Fuente: http://www.eluniversal.com.co/

La primera planta de regasificación en Colombia, ubicada en Barú ya lleva cuatro años operando. Su propósito es servir como seguro para poder importar gas natural licuado en situaciones en que la producción local fuera insuficiente para atender la demanda de las plantas termoeléctricas de la Costa Caribe, sobre todo en épocas de sequía.

Sin embargo a pesar de que el 50% de los costos de inversión y operación de la planta son pagados por todos los usuarios de energía eléctrica a través de sus facturas (sin importar el estrato), los colombianos no reciben ningún tipo de beneficio de parte de los ingresos que genera la planta, hecho que es criticado por Jorge Linero, presidente de gas de Canacol Energy, la compañía líder en exploración y producción de gas natural.

En este sentido, y dada la coyuntura que está pasando el país por cuenta del COVID-19, desde la entidad se elevó una petición del Gobierno para que estos ingresos correspondientes al 50% les sean devueltos a los colombianos y de esta manera poder coadyuvar en la compleja situación económica que atraviesa el país. “Proponemos que se les dé un alivio a los ciudadanos para que no paguen el subsidio que les viene en la factura. Esto equivaldría a un ahorro de 40.500 millones al año y de 13.500 millones mensuales. O si no se puede cancelar este pago, que el Gobierno lo reciba y lo devuelva a los estratos bajos, medios y a los pequeños comerciantes e industriales que son quienes más lo necesitan”, indicó Linero.

Y es que el pago de este subsidio que cubre los costos de la planta, en un 68% lo asumen el grupo de los usuarios regulados, es decir, residencias, comercios, pequeña industria, sector oficial entre otros, mientras que el 20% le corresponde a los estratos 1 y 2, algo que resulta injusto dadas las circunstancias que atraviesa la economía actual.
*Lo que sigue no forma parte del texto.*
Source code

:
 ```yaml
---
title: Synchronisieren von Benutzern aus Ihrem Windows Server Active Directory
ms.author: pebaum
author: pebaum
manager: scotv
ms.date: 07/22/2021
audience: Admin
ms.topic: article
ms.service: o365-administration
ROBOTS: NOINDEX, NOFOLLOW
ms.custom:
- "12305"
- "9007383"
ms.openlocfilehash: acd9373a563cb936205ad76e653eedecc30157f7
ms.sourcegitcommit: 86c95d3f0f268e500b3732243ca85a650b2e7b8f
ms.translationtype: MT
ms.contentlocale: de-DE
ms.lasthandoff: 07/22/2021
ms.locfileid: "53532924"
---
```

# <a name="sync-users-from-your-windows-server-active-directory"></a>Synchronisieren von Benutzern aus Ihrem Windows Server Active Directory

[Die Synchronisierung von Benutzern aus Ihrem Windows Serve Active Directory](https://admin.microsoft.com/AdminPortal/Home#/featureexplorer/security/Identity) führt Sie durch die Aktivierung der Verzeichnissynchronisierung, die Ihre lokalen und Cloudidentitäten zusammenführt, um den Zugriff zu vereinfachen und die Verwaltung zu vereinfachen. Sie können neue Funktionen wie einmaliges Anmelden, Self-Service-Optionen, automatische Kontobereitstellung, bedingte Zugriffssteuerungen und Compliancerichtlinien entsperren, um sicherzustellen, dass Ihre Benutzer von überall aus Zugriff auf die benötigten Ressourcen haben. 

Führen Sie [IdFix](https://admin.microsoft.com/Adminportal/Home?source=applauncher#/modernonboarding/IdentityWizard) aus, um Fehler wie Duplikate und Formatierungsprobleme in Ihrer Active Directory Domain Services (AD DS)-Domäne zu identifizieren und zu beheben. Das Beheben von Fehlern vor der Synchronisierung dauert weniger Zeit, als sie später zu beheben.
“La segunda parte de la propuesta es que los colombianos tengan derecho a recibir el 50% de los beneficios e ingresos de esta planta, ya que esto sin plata de los colombianos no hubiese sido posible”, dice Linero.

Agrega que esto puede darse a través de un descuento en las facturas de energía eléctrica por el margen de comercialización o en inversiones para la recuperación de la economía, en los cuales se incluyan los ingresos excepcionales de la regasificación, y la generación de gas importado.

“En febrero de 2020, por ejemplo, se vendieron más o menos $56 mil millones y, además, cobraron los $13.500 millones que pagan los colombianos sin compartirle absolutamente nada de los beneficios. Esto no tiene ningún sentido dado que los colombianos, pagan la mitad del costo total. Ellos deberían también recibir la mitad de los beneficios de las ventas, sobre todo en una situación como la actual en la que tanto los hogares como las industrias pasamos por una crisis sin precedente producto del COVID-19 y en la que uno de los pocos negocios que está realmente bien es, precisamente, la planta de regasificación”, puntualizó Linero.